Este es uno de los principales problemas estructurales de la región: la economía puede crecer sin generar suficientes empleos formales ni aumentos sostenidos de los salarios.
Deuda alta y poco espacio para reaccionar
Las finanzas públicas representan otro desafío. De acuerdo con el BID, la deuda pública promedio de América Latina y el Caribe equivale actualmente al 59% del PIB.
El pago de intereses absorbe una proporción creciente de los presupuestos, reduciendo los recursos disponibles para infraestructura, salud, educación y programas sociales.
Esto significa que, ante una nueva crisis internacional, varios gobiernos tendrían poco margen para aumentar el gasto o aplicar estímulos económicos sin profundizar sus desequilibrios fiscales.

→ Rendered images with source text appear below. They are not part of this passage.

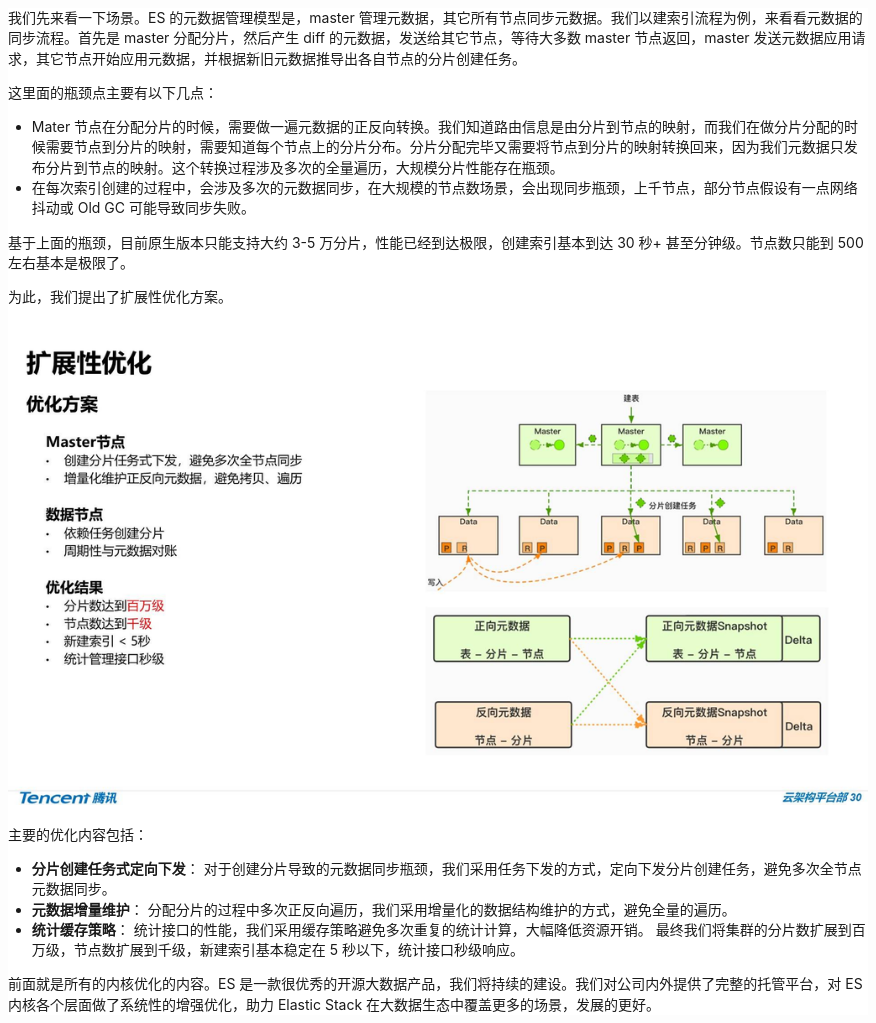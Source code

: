 我们先来看一下场景。ES 的元数据管理模型是，master 管理元数据，其它所有节点同步元数据。我们以建索引流程为例，来看看元数据的同步流程。首先是 master 分配分片，然后产生 diff 的元数据，发送给其它节点，等待大多数 master 节点返回，master 发送元数据应用请求，其它节点开始应用元数据，并根据新旧元数据推导出各自节点的分片创建任务。

这里面的瓶颈点主要有以下几点：

- Mater 节点在分配分片的时候，需要做一遍元数据的正反向转换。我们知道路由信息是由分片到节点的映射，而我们在做分片分配的时候需要节点到分片的映射，需要知道每个节点上的分片分布。分片分配完毕又需要将节点到分片的映射转换回来，因为我们元数据只发布分片到节点的映射。这个转换过程涉及多次的全量遍历，大规模分片性能存在瓶颈。
- 在每次索引创建的过程中，会涉及多次的元数据同步，在大规模的节点数场景，会出现同步瓶颈，上千节点，部分节点假设有一点网络抖动或 Old GC 可能导致同步失败。

基于上面的瓶颈，目前原生版本只能支持大约 3-5 万分片，性能已经到达极限，创建索引基本到达 30 秒+ 甚至分钟级。节点数只能到 500 左右基本是极限了。

为此，我们提出了扩展性优化方案。

![img](/docs/elastic/imgs/es-tencent-y-26.jpeg)

主要的优化内容包括：

- **分片创建任务式定向下发**： 对于创建分片导致的元数据同步瓶颈，我们采用任务下发的方式，定向下发分片创建任务，避免多次全节点元数据同步。
- **元数据增量维护**： 分配分片的过程中多次正反向遍历，我们采用增量化的数据结构维护的方式，避免全量的遍历。
- **统计缓存策略**： 统计接口的性能，我们采用缓存策略避免多次重复的统计计算，大幅降低资源开销。 最终我们将集群的分片数扩展到百万级，节点数扩展到千级，新建索引基本稳定在 5 秒以下，统计接口秒级响应。

前面就是所有的内核优化的内容。ES 是一款很优秀的开源大数据产品，我们将持续的建设。我们对公司内外提供了完整的托管平台，对 ES 内核各个层面做了系统性的增强优化，助力 Elastic Stack 在大数据生态中覆盖更多的场景，发展的更好。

La región tiene oportunidades, pero necesita inversión
El panorama no es completamente negativo. América Latina posee cerca de la mitad de los recursos mundiales de litio, aproximadamente el 35% de las reservas de cobre y más del 20% de las reservas de tierras raras, minerales indispensables para la transición energética y la industria tecnológica.
La digitalización, la inteligencia artificial, las energías renovables y la relocalización de cadenas de suministro también representan oportunidades para atraer inversiones y crear nuevas industrias.
Sin embargo, la riqueza natural no garantiza por sí sola un desarrollo sostenido. Para convertirla en crecimiento, la región necesita reglas estables, instituciones confiables, infraestructura, formación técnica e integración comercial.
América Latina llega así a la segunda mitad de 2026 sin una crisis económica generalizada, pero tampoco con un verdadero despegue. La región ha demostrado capacidad para resistir los impactos internacionales; su desafío pendiente es transformar esa estabilidad en inversión, productividad, empleo formal y una mejora perceptible para los hogares.